## MATERIAL PROVIDED:
____________________
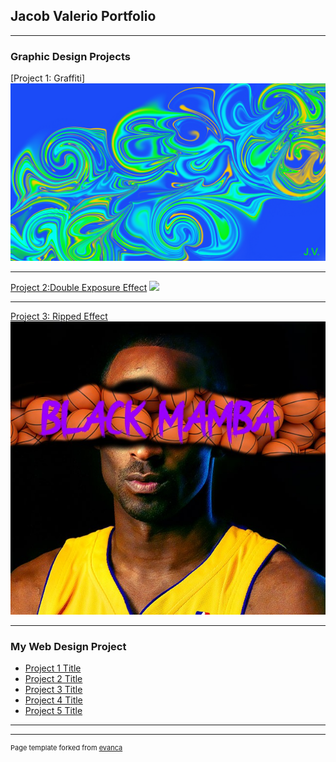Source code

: ## Jacob Valerio Portfolio

---

### Graphic Design Projects

[Project 1: Graffiti]
<img src="images/GraffitiWD.png?raw=true"/>

---
[Project 2:Double Exposure Effect](/pdf/sample_presentation.pdf)
<img src="images/LBJ.png?raw=true"/>

---
[Project 3: Ripped Effect](http://example.com/)
<img src="images/Kobebryant3.jpg?raw=true"/>

---

### My Web Design Project

- [Project 1 Title](http://example.com/)
- [Project 2 Title](http://example.com/)
- [Project 3 Title](http://example.com/)
- [Project 4 Title](http://example.com/)
- [Project 5 Title](http://example.com/)

---




---
<p style="font-size:11px">Page template forked from <a href="https://github.com/evanca/quick-portfolio">evanca</a></p>
<!-- Remove above link if you don't want to attibute -->
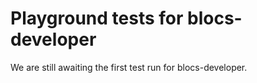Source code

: # Playground tests for blocs-developer
We are still awaiting the first test run for blocs-developer.
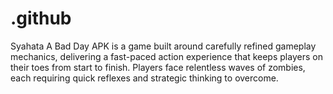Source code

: # .github
Syahata A Bad Day APK is a game built around carefully refined gameplay mechanics, delivering a fast-paced action experience that keeps players on their toes from start to finish. Players face relentless waves of zombies, each requiring quick reflexes and strategic thinking to overcome.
____________________
## WHAT YOU SHOULD DO:
Copy each line of the listing that contains "images".

## YOUR RESPONSE:
<img src="images/GraffitiWD.png?raw=true"/>
<img src="images/LBJ.png?raw=true"/>
<img src="images/Kobebryant3.jpg?raw=true"/>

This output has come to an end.